# [Directions for this task]
Please write out the lines of the data exactly, beginning with the first and ending with the line containing "(https://skfb.ly/o7WuO) by Janis"; leave the pictures behind.

[Records from a collection]
-=-=-=-=-

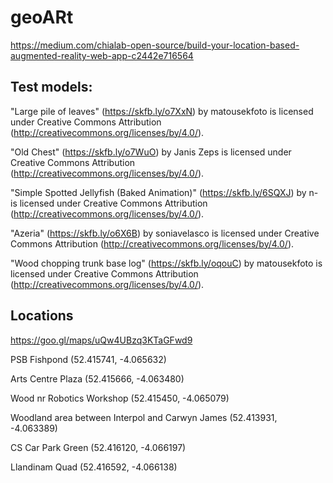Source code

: # geoARt

https://medium.com/chialab-open-source/build-your-location-based-augmented-reality-web-app-c2442e716564

## Test models:

"Large pile of leaves" (https://skfb.ly/o7XxN) by matousekfoto is licensed under Creative Commons Attribution (http://creativecommons.org/licenses/by/4.0/).

"Old Chest" (https://skfb.ly/o7WuO) by Janis Zeps is licensed under Creative Commons Attribution (http://creativecommons.org/licenses/by/4.0/).

"Simple Spotted Jellyfish (Baked Animation)" (https://skfb.ly/6SQXJ) by n- is licensed under Creative Commons Attribution (http://creativecommons.org/licenses/by/4.0/).

"Azeria" (https://skfb.ly/o6X6B) by soniavelasco is licensed under Creative Commons Attribution (http://creativecommons.org/licenses/by/4.0/).

"Wood chopping trunk base log" (https://skfb.ly/oqouC) by matousekfoto is licensed under Creative Commons Attribution (http://creativecommons.org/licenses/by/4.0/).

## Locations

https://goo.gl/maps/uQw4UBzq3KTaGFwd9

PSB Fishpond
(52.415741, -4.065632)

Arts Centre Plaza
(52.415666, -4.063480)

Wood nr Robotics Workshop
(52.415450, -4.065079)

Woodland area between Interpol and Carwyn James
(52.413931, -4.063389)

CS Car Park Green
(52.416120, -4.066197)

Llandinam Quad
(52.416592, -4.066138)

-=-=-=-=-

# [Result of the task]
Source code

: # geoARt

https://medium.com/chialab-open-source/build-your-location-based-augmented-reality-web-app-c2442e716564

## Test models:

"Large pile of leaves" (https://skfb.ly/o7XxN) by matousekfoto is licensed under Creative Commons Attribution (http://creativecommons.org/licenses/by/4.0/).

"Old Chest" (https://skfb.ly/o7WuO) by Janis Zeps is licensed under Creative Commons Attribution (http://creativecommons.org/licenses/by/4.0/).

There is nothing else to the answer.